Transition to Be Taxing

The legislation, the American Health Care Act, repeals the caps for the ACA’s premium tax credits for 2018 and 2019, and it provides no such caps for the new refundable tax credit created under the bill. The proposed tax credits have drawn the ire of Democratic lawmakers and even some moderate Republicans who say they are insufficient for low-income and elderly individuals.

A 27-year-old making $20,000 a year gets $3,225 a year in credits under the ACA on average, an amount that would fall to $2,000 under the GOP plan, according to the Kaiser Family Foundation. The plan’s credits increase with age but are capped at incomes of $75,000 for individuals and $150,000 for joint filers.

Those decreases would be compounded by the complexity of the transition period, said Seth J. Chandler, a visiting scholar at the Mercatus Center at George Mason University. Chandler specializes in insurance law.

Because the two-year transition period makes tax credits dependent on the ages and incomes of household members, it is “more complicated than either the ACA or where we end up,” he said.

Hard to Predict

Many low-income taxpayers hold multiple part-time jobs or work seasonal jobs, which makes it hard for them to accurately predict their annual income, practitioners said. Thus, the ACA caps helped ensure they wouldn’t need to repay large amounts to the IRS when they likely had spent the money over the course of the year.

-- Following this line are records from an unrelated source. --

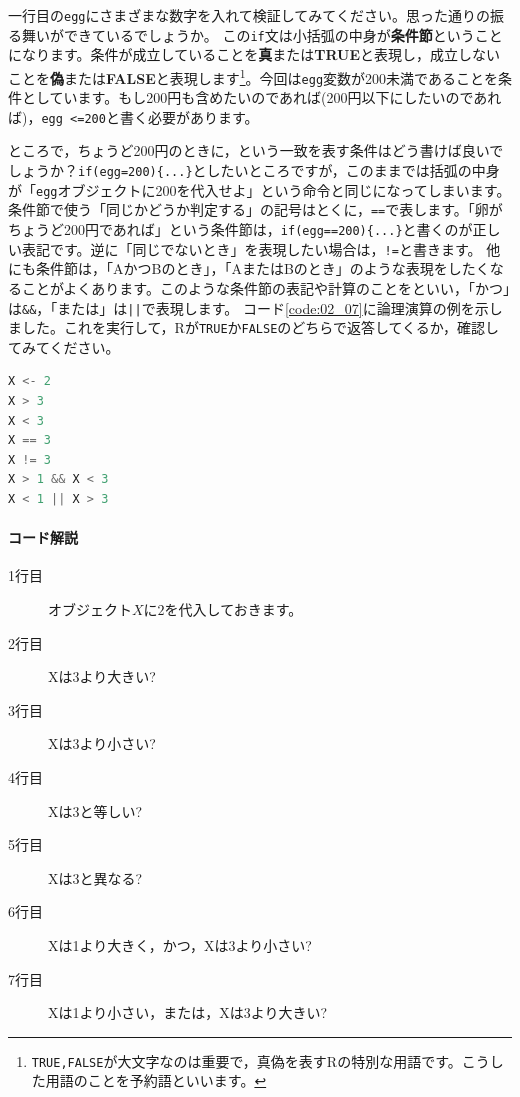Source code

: \documentclass{ltjsbook}
\begin{document}
一行目の\verb|egg|にさまざまな数字を入れて検証してみてください。思った通りの振る舞いができているでしょうか。
この\texttt{if}文は小括弧の中身が\textbf{条件節}ということになります。条件が成立していることを\textbf{真}または\textbf{TRUE}と表現し，成立しないことを\textbf{偽}または\textbf{FALSE}と表現します\footnote{\texttt{TRUE,FALSE}が大文字なのは重要で，真偽を表すRの特別な用語です。こうした用語のことを予約語といいます。}。今回は\verb|egg|変数が200未満であることを条件としています。もし200円も含めたいのであれば(200円以下にしたいのであれば)，\verb|egg <=200|と書く必要があります。

ところで，ちょうど200円のときに，という一致を表す条件はどう書けば良いでしょうか？\verb|if(egg=200){...}|としたいところですが，このままでは括弧の中身が「\verb|egg|オブジェクトに200を代入せよ」という命令と同じになってしまいます。
条件節で使う「同じかどうか判定する」の記号はとくに，\verb|==|で表します。「卵がちょうど200円であれば」という条件節は，\verb|if(egg==200){...}|と書くのが正しい表記です。逆に「同じでないとき」を表現したい場合は，\verb|!=|と書きます。
他にも条件節は，「AかつBのとき」，「AまたはBのとき」のような表現をしたくなることがよくあります。このような条件節の表記や計算のことをといい，「かつ」は\verb|&&|，「または」は\texttt{||}で表現します。
コード\ref{code:02_07}に論理演算の例を示しました。これを実行して，Rが\verb|TRUE|か\verb|FALSE|のどちらで返答してくるか，確認してみてください。

\begin{lstlisting}[language=c++,label={code:02_07},caption={論理演算}]
X <- 2
X > 3
X < 3
X == 3
X != 3
X > 1 && X < 3
X < 1 || X > 3
\end{lstlisting}
\paragraph{コード解説}
\begin{description}
	\item[1行目] オブジェクト$X$に$2$を代入しておきます。
	\item[2行目] Xは3より大きい?
	\item[3行目] Xは3より小さい?
	\item[4行目] Xは3と等しい?
	\item[5行目] Xは3と異なる?
	\item[6行目] Xは1より大きく，かつ，Xは3より小さい?
	\item[7行目] Xは1より小さい，または，Xは3より大きい?
\end{description}
\end{document}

“It’s certainly something that could be problematic for low-income taxpayers who aren’t going to have a few hundred dollars, or who knows how much, come tax time because they were accidentally getting $20 a month in advanced tax credits,” said Garrett A. Fenton, a member at Miller and Chevalier Chartered in Washington.

Not only could individuals owe more money under the Republican plan than they would under the ACA, but the IRS could also take more aggressive steps to get the money back. The agency could place liens or levies on taxpayers who owe the money—a step that is harsher than elements of the ACA such as the individual mandate, which imposes a penalty on taxpayers that fail to purchase insurance, said Timothy Jost, a professor emeritus at the Washington and Lee University School of Law.

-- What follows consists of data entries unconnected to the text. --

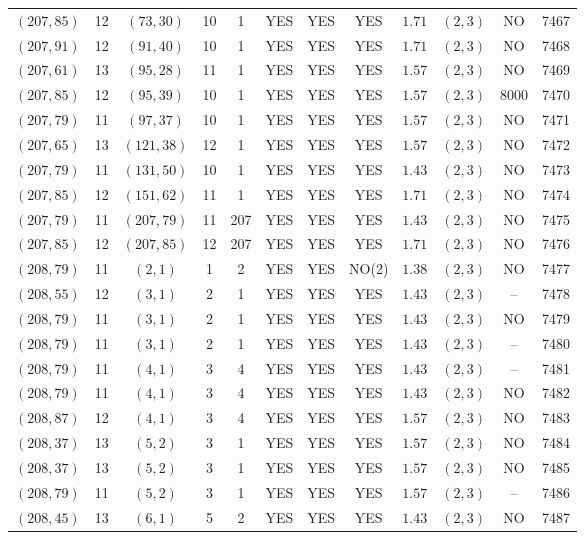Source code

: \begin{longtable}{|c|c|c|c|c|c|c|c|c|c|c|c|}
$(207,85)$ & 12 & $(73,30)$ & 10 & 1 & YES & YES & YES & $1.71$ & $(2,3)$ & NO & 7467\\
$(207,91)$ & 12 & $(91,40)$ & 10 & 1 & YES & YES & YES & $1.71$ & $(2,3)$ & NO & 7468\\
$(207,61)$ & 13 & $(95,28)$ & 11 & 1 & YES & YES & YES & $1.57$ & $(2,3)$ & NO & 7469\\
$(207,85)$ & 12 & $(95,39)$ & 10 & 1 & YES & YES & YES & $1.57$ & $(2,3)$ & 8000 & 7470\\
$(207,79)$ & 11 & $(97,37)$ & 10 & 1 & YES & YES & YES & $1.57$ & $(2,3)$ & NO & 7471\\
$(207,65)$ & 13 & $(121,38)$ & 12 & 1 & YES & YES & YES & $1.57$ & $(2,3)$ & NO & 7472\\
$(207,79)$ & 11 & $(131,50)$ & 10 & 1 & YES & YES & YES & $1.43$ & $(2,3)$ & NO & 7473\\
$(207,85)$ & 12 & $(151,62)$ & 11 & 1 & YES & YES & YES & $1.71$ & $(2,3)$ & NO & 7474\\
$(207,79)$ & 11 & $(207,79)$ & 11 & 207 & YES & YES & YES & $1.43$ & $(2,3)$ & NO & 7475\\
$(207,85)$ & 12 & $(207,85)$ & 12 & 207 & YES & YES & YES & $1.71$ & $(2,3)$ & NO & 7476\\
$(208,79)$ & 11 & $(2,1)$ & 1 & 2 & YES & YES & NO(2) & $1.38$ & $(2,3)$ & NO & 7477\\
$(208,55)$ & 12 & $(3,1)$ & 2 & 1 & YES & YES & YES & $1.43$ & $(2,3)$ & -- & 7478\\
$(208,79)$ & 11 & $(3,1)$ & 2 & 1 & YES & YES & YES & $1.43$ & $(2,3)$ & NO & 7479\\
$(208,79)$ & 11 & $(3,1)$ & 2 & 1 & YES & YES & YES & $1.43$ & $(2,3)$ & -- & 7480\\
$(208,79)$ & 11 & $(4,1)$ & 3 & 4 & YES & YES & YES & $1.43$ & $(2,3)$ & -- & 7481\\
$(208,79)$ & 11 & $(4,1)$ & 3 & 4 & YES & YES & YES & $1.43$ & $(2,3)$ & NO & 7482\\
$(208,87)$ & 12 & $(4,1)$ & 3 & 4 & YES & YES & YES & $1.57$ & $(2,3)$ & NO & 7483\\
$(208,37)$ & 13 & $(5,2)$ & 3 & 1 & YES & YES & YES & $1.57$ & $(2,3)$ & NO & 7484\\
$(208,37)$ & 13 & $(5,2)$ & 3 & 1 & YES & YES & YES & $1.57$ & $(2,3)$ & NO & 7485\\
$(208,79)$ & 11 & $(5,2)$ & 3 & 1 & YES & YES & YES & $1.57$ & $(2,3)$ & -- & 7486\\
$(208,45)$ & 13 & $(6,1)$ & 5 & 2 & YES & YES & YES & $1.43$ & $(2,3)$ & NO & 7487\\

\end{longtable}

It is more common for the agency to freeze tax refunds owed to individuals who must pay back the credit, but that still packs a punch. “For many people, your tax refund is the biggest amount you get all year long,” Jost said.

On the Other Hand

The argument for removing the cap is that the extra money isn’t something the taxpayers are entitled to, practitioners said. Lawmakers may also want to prevent fraud in which individuals try to game the system to claim more funds than they should, the practitioners said.

“Obamacare fails to treat taxpayers fairly—in some cases, it ignores inaccurate overpayments, an approach that does not exist for any other benefit in the tax code. The American Health Care Act simply helps ensure that individuals and families receive the right benefit amount and that people who receive overpayments (for which they’re not eligible) pay them back—just like all other benefits in the tax code,” Lauren Aronson, press secretary for the House Ways and Means Committee, said in a statement to Bloomberg BNA.

Still, Republicans may struggle to defend the change to other lawmakers who already say the credits in the bill are insufficient. The House Budget Committee is set to mark up the bill March 16, and House leaders aim to hold a floor vote the following week.

“You would think that would fit right into the narrative—that the bill is providing these tax cuts for the wealthy and, as part of that, you’ve got low-income people who are now not only going to have lesser subsidies but going to have this cap removed, and going to have to pay back amounts they would otherwise not have to pay back previously,” Fenton said.